JEREMY Corbyn, Brexit and indyref2 were the reasons for Labour’s disastrous 2019 General Election result in Scotland, according to a damning new report. 

The Labour Together review of last year’s vote, published this morning, says the party’s confused position on constitutional questions has undermined the their "credibility and relevance” and given the “impression that Labour did not know where it stood on the most important questions of the election.”

The report will make grim reading for Keir Starmer and Richard Leonard. It claims that if Labour “does not reverse its fortunes in Scotland in a significant way” and win 15 seats currently held by the SNP, it would need to win big in England, to the point where it could take the Tory stronghold of North East Somerset from Jacob Rees Mogg.

At the last election Labour retained just 51% of its 2017 vote in Scotland, collapsing to its worst ever vote share.

The report says Scots didn’t like Corbyn’s “perceived equivocation on Brexit” and his “political reputation, which alienated more traditional, especially older, Labour voters.”

It also says “apparent disagreements around Labour’s position on a second independence referendum added to the confused message around key election issues.”

The report says: “Criticism that Labour was seeking to avoid the Brexit question went hand-in-hand with Labour’s confused position on a second independence referendum, and the misplaced belief that a pro-second referendum stance would win support back from SNP voters. 

“Scottish Labour lost pro-UK and pro-independence Remain voters while the SNP continued to win support from Leave voting independence supporters. In both the independence and Brexit debates, Labour was caught between more forceful voices on either side with a message that, to many, looked confused or evasive.”

Scottish Labour’s position, the report adds, appealed only "to a tiny proportion of the electorate”. 

The report’s authors criticise the Scottish Labour organisation for investing few resources in polling and research between the 2017 and 2019 elections.

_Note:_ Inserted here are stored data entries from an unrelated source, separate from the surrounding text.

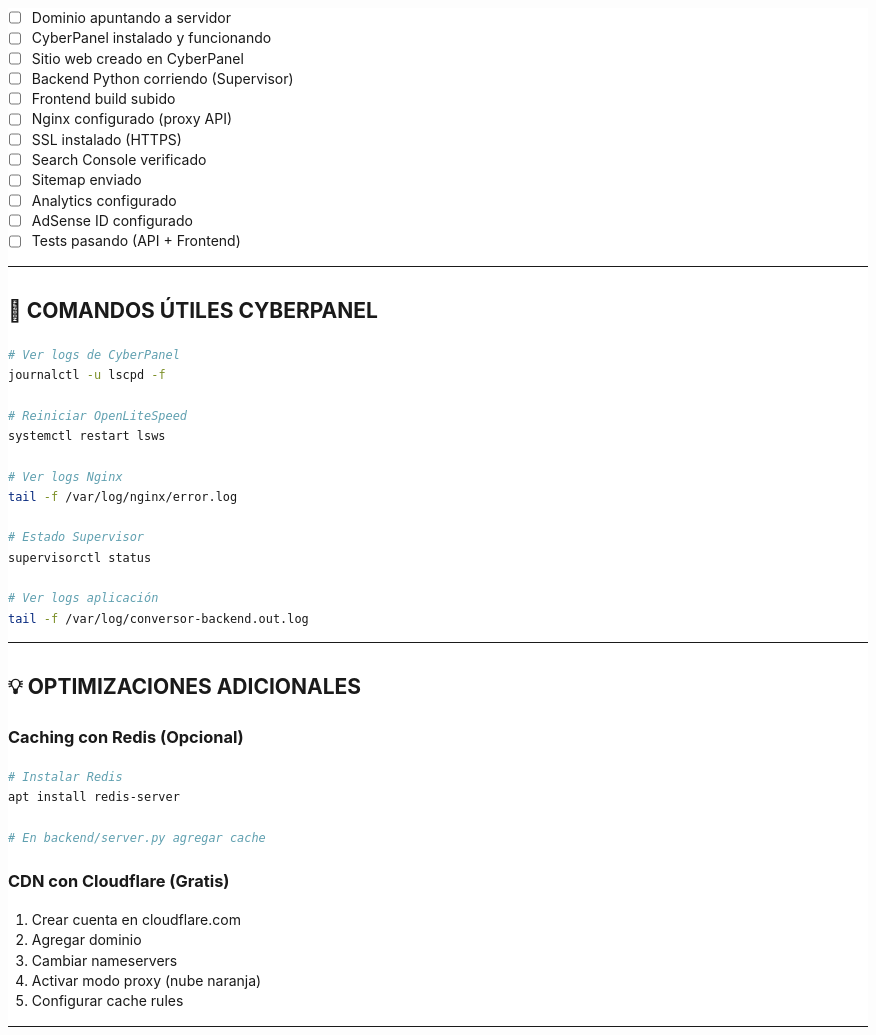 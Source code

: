- [ ] Dominio apuntando a servidor
- [ ] CyberPanel instalado y funcionando
- [ ] Sitio web creado en CyberPanel
- [ ] Backend Python corriendo (Supervisor)
- [ ] Frontend build subido
- [ ] Nginx configurado (proxy API)
- [ ] SSL instalado (HTTPS)
- [ ] Search Console verificado
- [ ] Sitemap enviado
- [ ] Analytics configurado
- [ ] AdSense ID configurado
- [ ] Tests pasando (API + Frontend)

---

## 🎯 COMANDOS ÚTILES CYBERPANEL

```bash
# Ver logs de CyberPanel
journalctl -u lscpd -f

# Reiniciar OpenLiteSpeed
systemctl restart lsws

# Ver logs Nginx
tail -f /var/log/nginx/error.log

# Estado Supervisor
supervisorctl status

# Ver logs aplicación
tail -f /var/log/conversor-backend.out.log
```

---

## 💡 OPTIMIZACIONES ADICIONALES

### Caching con Redis (Opcional)

```bash
# Instalar Redis
apt install redis-server

# En backend/server.py agregar cache
```

### CDN con Cloudflare (Gratis)

1. Crear cuenta en cloudflare.com
2. Agregar dominio
3. Cambiar nameservers
4. Activar modo proxy (nube naranja)
5. Configurar cache rules

--- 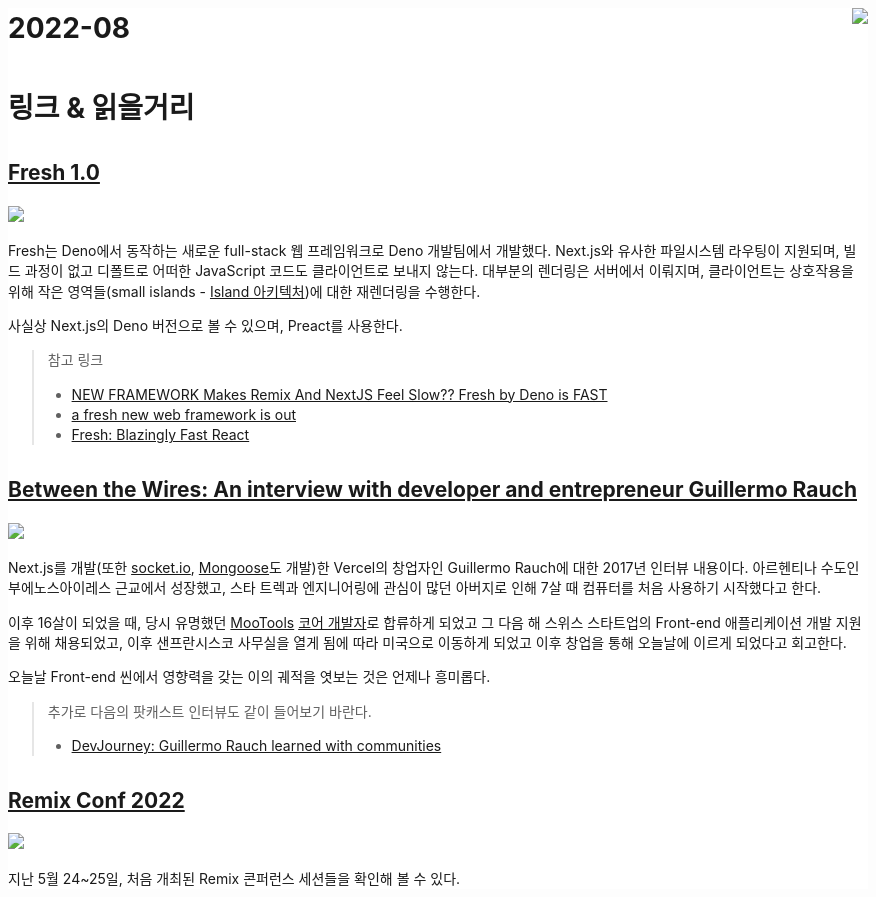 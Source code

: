 # 2022-08 <img src="https://hits.sh/github.com/naver/fe-news/2022-08.svg?view=today-total&extraCount=3000" align=right>

# 링크 & 읽을거리

## [Fresh 1.0](https://deno.com/blog/fresh-is-stable)

<img src="https://fresh.deno.dev/illustration/lemon-squash.svg?__frsh_c=qgpa660d77tg">

Fresh는 Deno에서 동작하는 새로운 full-stack 웹 프레임워크로 Deno 개발팀에서 개발했다. Next.js와 유사한 파일시스템 라우팅이 지원되며, 빌드 과정이 없고 디폴트로 어떠한 JavaScript 코드도 클라이언트로 보내지 않는다. 대부분의 렌더링은 서버에서 이뤄지며, 클라이언트는 상호작용을 위해 작은 영역들(small islands - [Island 아키텍처](https://jasonformat.com/islands-architecture))에 대한 재렌더링을 수행한다.

사실상 Next.js의 Deno 버전으로 볼 수 있으며, Preact를 사용한다.

> 참고 링크
> - [NEW FRAMEWORK Makes Remix And NextJS Feel Slow?? Fresh by Deno is FAST](https://www.youtube.com/watch?v=1pcBlSGW_Sk)
> - [a fresh new web framework is out](https://www.youtube.com/watch?v=4boXExbbGCk)
> - [Fresh: Blazingly Fast React](https://www.youtube.com/watch?v=Q4dos7-gX68)

## [Between the Wires: An interview with developer and entrepreneur Guillermo Rauch](https://medium.com/free-code-camp/between-the-wires-an-interview-with-developer-and-entrepreneur-guillermo-rauch-1ce38774056a)

<img src=https://miro.medium.com/max/1400/1*Q2YEyS0BkehpBQ7yfSxIMQ.jpeg width=300>

Next.js를 개발(또한 [socket.io](https://socket.io/), [Mongoose](https://mongoosejs.com/)도 개발)한 Vercel의 창업자인 Guillermo Rauch에 대한 2017년 인터뷰 내용이다. 아르헨티나 수도인 부에노스아이레스 근교에서 성장했고, 스타 트렉과 엔지니어링에 관심이 많던 아버지로 인해 7살 때 컴퓨터를 처음 사용하기 시작했다고 한다.

이후 16살이 되었을 때, 당시 유명했던 [MooTools](https://mootools.net/) [코어 개발자](https://mootools.net/developers)로 합류하게 되었고 그 다음 해 스위스 스타트업의 Front-end 애플리케이션 개발 지원을 위해 채용되었고, 이후 샌프란시스코 사무실을 열게 됨에 따라 미국으로 이동하게 되었고 이후 창업을 통해 오늘날에 이르게 되었다고 회고한다.

오늘날 Front-end 씬에서 영향력을 갖는 이의 궤적을 엿보는 것은 언제나 흥미롭다.

> 추가로 다음의 팟캐스트 인터뷰도 같이 들어보기 바란다.
> - [DevJourney: Guillermo Rauch learned with communities](https://devjourney.info/Guests/64-GuillermoRauch.html)


## [Remix Conf 2022](https://www.youtube.com/playlist?list=PLXoynULbYuEC36XutMMWEuTu9uuh171wx)

<img src=https://remix.run/conf-images/og.1.png width=500>

지난 5월 24~25일, 처음 개최된 Remix 콘퍼런스 세션들을 확인해 볼 수 있다.
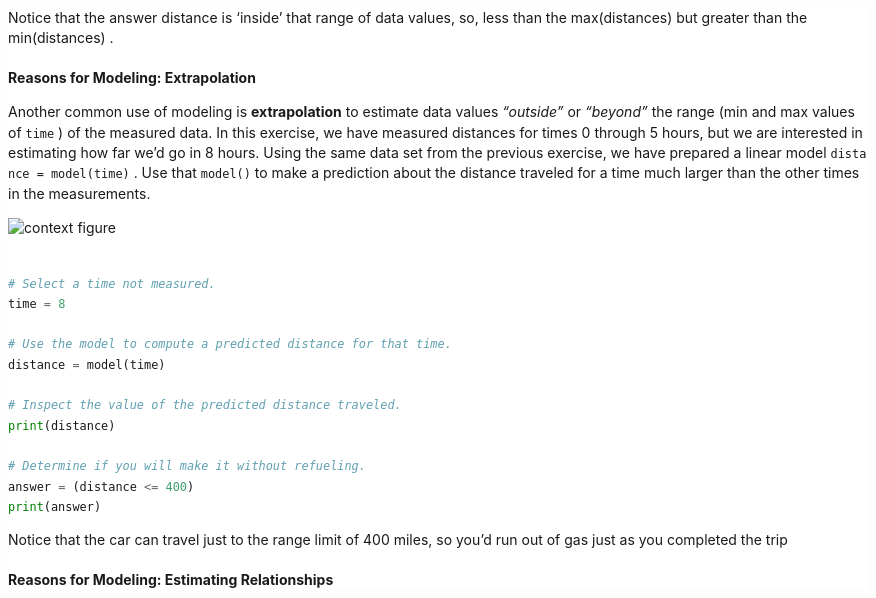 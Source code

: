 
 Notice that the answer distance is ‘inside’ that range of data values, so, less than the max(distances) but greater than the min(distances) .



####
**Reasons for Modeling: Extrapolation**



 Another common use of modeling is
 **extrapolation**
 to estimate data values
 *“outside”*
 or
 *“beyond”*
 the range (min and max values of
 `time`
 ) of the measured data. In this exercise, we have measured distances for times 0 through 5 hours, but we are interested in estimating how far we’d go in 8 hours. Using the same data set from the previous exercise, we have prepared a linear model
 `distance = model(time)`
 . Use that
 `model()`
 to make a prediction about the distance traveled for a time much larger than the other times in the measurements.




![context figure](https://assets.datacamp.com/production/repositories/1480/datasets/ba7464321089e724e40b06c36532c176e237145f/ch01_ex03_fig02.png)



```python

# Select a time not measured.
time = 8

# Use the model to compute a predicted distance for that time.
distance = model(time)

# Inspect the value of the predicted distance traveled.
print(distance)

# Determine if you will make it without refueling.
answer = (distance <= 400)
print(answer)

```



 Notice that the car can travel just to the range limit of 400 miles, so you’d run out of gas just as you completed the trip



####
**Reasons for Modeling: Estimating Relationships**
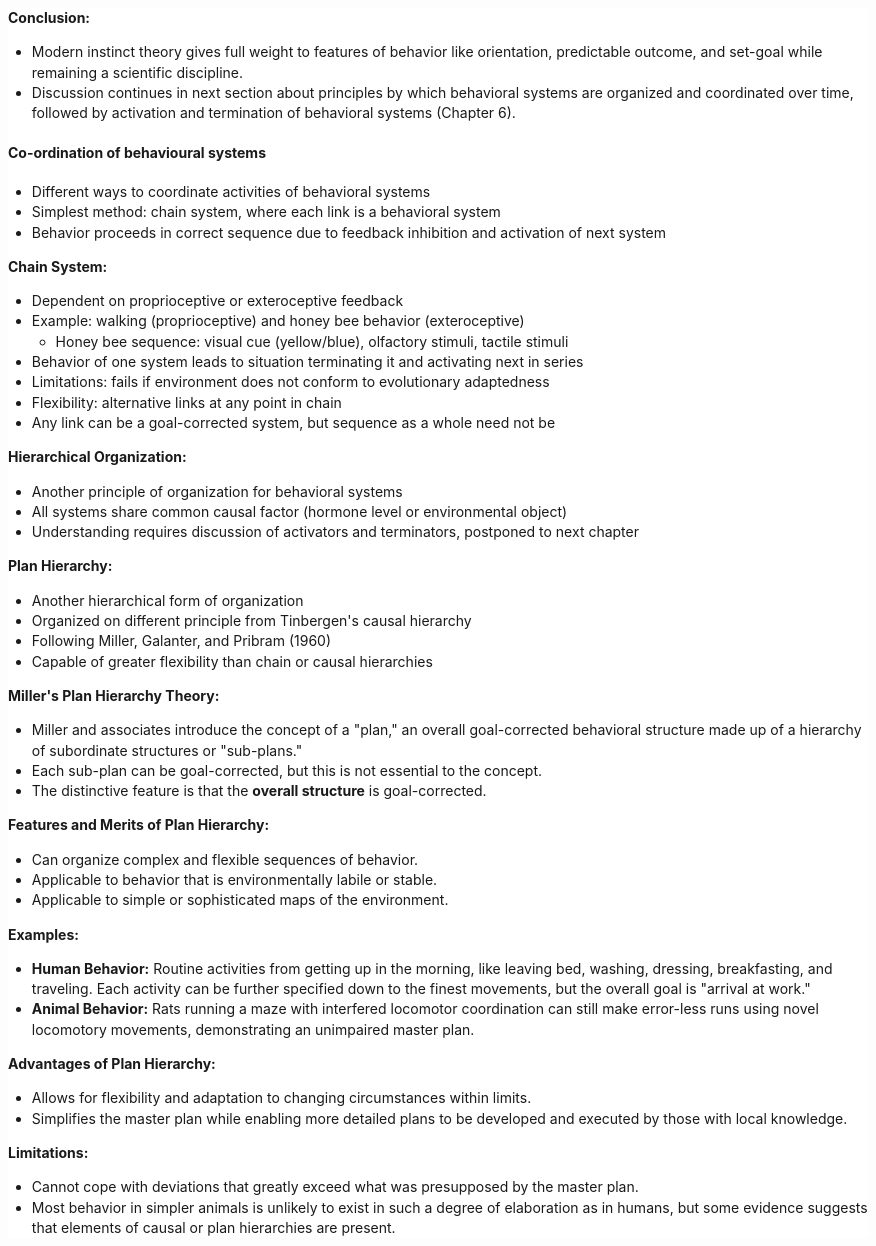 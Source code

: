 **Conclusion:**
- Modern instinct theory gives full weight to features of behavior like orientation, predictable outcome, and set-goal while remaining a scientific discipline.
- Discussion continues in next section about principles by which behavioral systems are organized and coordinated over time, followed by activation and termination of behavioral systems (Chapter 6).

#### Co-ordination of behavioural systems
- Different ways to coordinate activities of behavioral systems
- Simplest method: chain system, where each link is a behavioral system
- Behavior proceeds in correct sequence due to feedback inhibition and activation of next system

**Chain System:**
- Dependent on proprioceptive or exteroceptive feedback
- Example: walking (proprioceptive) and honey bee behavior (exteroceptive)
  - Honey bee sequence: visual cue (yellow/blue), olfactory stimuli, tactile stimuli
- Behavior of one system leads to situation terminating it and activating next in series
- Limitations: fails if environment does not conform to evolutionary adaptedness
- Flexibility: alternative links at any point in chain
- Any link can be a goal-corrected system, but sequence as a whole need not be

**Hierarchical Organization:**
- Another principle of organization for behavioral systems
- All systems share common causal factor (hormone level or environmental object)
- Understanding requires discussion of activators and terminators, postponed to next chapter

**Plan Hierarchy:**
- Another hierarchical form of organization
- Organized on different principle from Tinbergen's causal hierarchy
- Following Miller, Galanter, and Pribram (1960)
- Capable of greater flexibility than chain or causal hierarchies

**Miller's Plan Hierarchy Theory:**
* Miller and associates introduce the concept of a "plan," an overall goal-corrected behavioral structure made up of a hierarchy of subordinate structures or "sub-plans."
* Each sub-plan can be goal-corrected, but this is not essential to the concept.
* The distinctive feature is that the **overall structure** is goal-corrected.

**Features and Merits of Plan Hierarchy:**
* Can organize complex and flexible sequences of behavior.
* Applicable to behavior that is environmentally labile or stable.
* Applicable to simple or sophisticated maps of the environment.

**Examples:**
* **Human Behavior:** Routine activities from getting up in the morning, like leaving bed, washing, dressing, breakfasting, and traveling. Each activity can be further specified down to the finest movements, but the overall goal is "arrival at work."
* **Animal Behavior:** Rats running a maze with interfered locomotor coordination can still make error-less runs using novel locomotory movements, demonstrating an unimpaired master plan.

**Advantages of Plan Hierarchy:**
* Allows for flexibility and adaptation to changing circumstances within limits.
* Simplifies the master plan while enabling more detailed plans to be developed and executed by those with local knowledge.

**Limitations:**
* Cannot cope with deviations that greatly exceed what was presupposed by the master plan.
* Most behavior in simpler animals is unlikely to exist in such a degree of elaboration as in humans, but some evidence suggests that elements of causal or plan hierarchies are present.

“Given Scottish politics operates in a totally different context to England or Wales, the lack of any voter research was a failure that essentially meant people were operating without adequate information.”

The party’s lack of research meant “Labour’s identification of potentially winnable seats was not properly evidence-based, for example in Scotland, where insufficient resource was being directed to constituencies which might, under different circumstances, have offered opportunities for advance.” 

It also criticises the "high level of churn of staff and teams" in party HQ which had a "destabilising impact on the Scottish Party and meant that new staff, who had never run a national campaign before, were immediately expected to run a General Election campaign."

Ousted East Lothian MP Martin Whitefield told the report: “People are multi-tasking in jobs they are not qualified or experienced to do. A number of press releases have to be re-released. Doesn’t characterise an organisation that is ready for government or indeed second party status.”

Across the UK, it was "unclear who was in charge” of the election campaign, and relationships were soured by years of infighting which had created a “toxic culture”. 

It claims that Corbyn’s leadership was a “significant factor” in the 2019 result.

The report says: “‘Stop Jeremy Corbyn’ was a major driver of the Conservatives’ success across all their key groups including previous non-voters, and among all the swing voters Labour lost to the Tories.”

Had Corbyn been as popular in December as he was two years earlier, Labour’s vote share could have been 6 percentage points higher, the analysis finds.

Allies of Corbyn told the Guardian that Brexit – not his leadership – was the overriding factor behind the election result.